The share of companies planning to hire over the next quarter exceeded those forecasting cutbacks by 12 percentage points after adjusting for seasonal variations, the Milwaukee-based employment-services firm said in a statement. That’s the lowest share since the third quarter of 2010. Education and non-durable manufacturing recorded the biggest declines in intentions, Manpower said in the report.
Today’s report adds to evidence that Canada’s labor market may be slowing amid concerns that the global outlook is weakening. Employment rose by 7,700 jobs in May, Statistics Canada said June 8 in Ottawa, following gains of 58,200 and 82,300 in the prior two months.
Mining had the best prospects among industries, with an employment outlook of 23 percent, while education had the lowest reading at 1 percent, the report showed.
The net employment outlook for non-durable manufacturers fell to 4 percent from 10 percent the previous quarter, according to the report. The net share of construction companies anticipating a pick-up in hiring fell to 8 percent from 13 percent in the previous quarter.
While the third quarter survey is one of the most “subdued” in more than two years, hiring plans remain positive, according to Manpower.

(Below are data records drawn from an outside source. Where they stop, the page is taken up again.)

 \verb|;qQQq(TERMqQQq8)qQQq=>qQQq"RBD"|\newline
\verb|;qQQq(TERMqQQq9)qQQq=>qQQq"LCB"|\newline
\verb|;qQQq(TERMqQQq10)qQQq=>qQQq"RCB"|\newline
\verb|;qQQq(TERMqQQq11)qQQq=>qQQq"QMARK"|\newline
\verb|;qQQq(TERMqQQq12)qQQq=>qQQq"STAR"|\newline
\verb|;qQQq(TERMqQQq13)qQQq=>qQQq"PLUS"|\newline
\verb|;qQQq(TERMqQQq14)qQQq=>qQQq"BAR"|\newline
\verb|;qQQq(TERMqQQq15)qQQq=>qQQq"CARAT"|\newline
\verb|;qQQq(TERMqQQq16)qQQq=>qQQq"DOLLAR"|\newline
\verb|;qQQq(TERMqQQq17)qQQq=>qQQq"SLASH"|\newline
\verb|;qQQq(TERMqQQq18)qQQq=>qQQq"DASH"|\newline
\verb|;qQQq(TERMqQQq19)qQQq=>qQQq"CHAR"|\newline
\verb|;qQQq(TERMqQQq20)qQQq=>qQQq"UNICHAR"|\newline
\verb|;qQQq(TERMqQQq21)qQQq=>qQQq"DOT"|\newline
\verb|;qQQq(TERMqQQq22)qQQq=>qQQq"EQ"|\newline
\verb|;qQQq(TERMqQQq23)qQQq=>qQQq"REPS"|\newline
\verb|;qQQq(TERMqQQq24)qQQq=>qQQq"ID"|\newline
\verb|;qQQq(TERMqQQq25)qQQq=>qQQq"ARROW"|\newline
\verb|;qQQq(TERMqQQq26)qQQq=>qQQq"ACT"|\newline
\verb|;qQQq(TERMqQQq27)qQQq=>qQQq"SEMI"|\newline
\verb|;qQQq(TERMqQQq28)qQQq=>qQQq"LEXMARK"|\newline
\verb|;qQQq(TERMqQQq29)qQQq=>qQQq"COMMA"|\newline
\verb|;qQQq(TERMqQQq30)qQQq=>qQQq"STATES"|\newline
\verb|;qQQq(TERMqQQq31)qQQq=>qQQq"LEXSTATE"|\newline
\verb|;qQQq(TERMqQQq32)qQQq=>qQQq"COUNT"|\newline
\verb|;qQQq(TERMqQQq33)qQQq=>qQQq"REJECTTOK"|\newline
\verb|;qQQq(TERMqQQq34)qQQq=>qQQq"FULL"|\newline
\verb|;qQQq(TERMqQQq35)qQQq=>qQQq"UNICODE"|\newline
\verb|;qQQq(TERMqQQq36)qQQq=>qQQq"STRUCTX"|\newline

“Job seekers should maintain confidence in the labor market as employers throughout Canada anticipate the hiring pace will remain upbeat through the summer,” Byrne Luft, a staffing services executive at Manpower Canada, said in the statement.
The survey of 1,900 Canadian employers found 23 percent intended to hire and 5 percent anticipated reductions, giving a net outlook of 18 before seasonal adjustment. The results are accurate within 2.2 percentage points, Manpower said.